Очерки сравнительного религиоведения

Значительная часть результатов морфологического анализа и методологических выводов этой книги составила предмет нашего курса истории религий в Бухарестском университете и двух курсов лекций, прочитанных нами в Ecole des Hautes Etudes в Сорбонне (Recherches sur la morphologie du sacré, 1946, Recherches sur la sructure des mythes, 1948). Для английского издания были сделаны поправки в тексте, внесены дополнения в библиографию.

Мирча Элиаде

Глава I. ПОДСТУПЫ: СТРУКТУРА И МОРФОЛОГИЯ САКРАЛЬНОГО

1. «САКРАЛЬНОЕ» И «ПРОФАННОЕ»[1]

Все предпринятые до сих пор попытки дать определение феномена религиозного имеют между собой нечто общее: каждое из этих определений по-своему противополагает друг другу сакральное и религиозную жизнь, с одной стороны, и профанное и мирскую жизнь — с другой. Всякий раз, однако, когда мы пытаемся очертить границы понятия сакрального, мы сталкиваемся с трудностями как теоретическими, так и практическими. Ибо раньше, чем пытаться определить феномен религиозного, необходимо обсудить факты религиозного, прежде всего и по преимуществу те факты, что являют себя «в чистом виде» — те, иначе говоря, которые «просты» и, возможно, более близки к своему источнику. К несчастью, такого рода фактов мы не находим нигде — ни в обществах, историю которых мы знаем, ни у «примитивных» народов, не охваченных современной цивилизацией. Практически везде мы сталкиваемся со сложными религиозными явлениями, предполагающими длительную историческую эволюцию.

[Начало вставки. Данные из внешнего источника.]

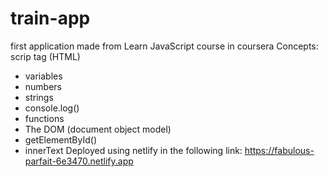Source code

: # train-app
first application made from Learn JavaScript course in coursera
Concepts: scrip tag (HTML)
- variables
- numbers
- strings
- console.log()
- functions
- The DOM (document object model) 
- getElementById()
- innerText
Deployed using netlify in the following link:
https://fabulous-parfait-6e3470.netlify.app
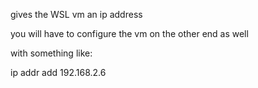gives the WSL vm an ip address

you will have to configure the vm on the other end as well

with something like: 

ip addr add 192.168.2.6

Далее, значительные практические трудности встают и на пути сбора эмпирического материала. Тому есть две причины: 1) даже если удовлетвориться изучением одной религии, жизни одного человека едва ли хватит, чтобы завершить исследование; 2) если же поставить своей целью сравнительное исследование религий, то для этого будет недостаточно и нескольких жизней. Между тем, нас-то интересует как раз сравнительное исследование, ибо только оно дает возможность проследить как меняющуюся морфологию сакрального, так и его историческое развитие. Предпринимая такое исследование, мы поэтому вынуждены выбрать лишь некоторые религии из тех, которые зафиксированы историей или открыты этнологией, и к тому же лишь отдельные аспекты или этапы эволюции этих религий.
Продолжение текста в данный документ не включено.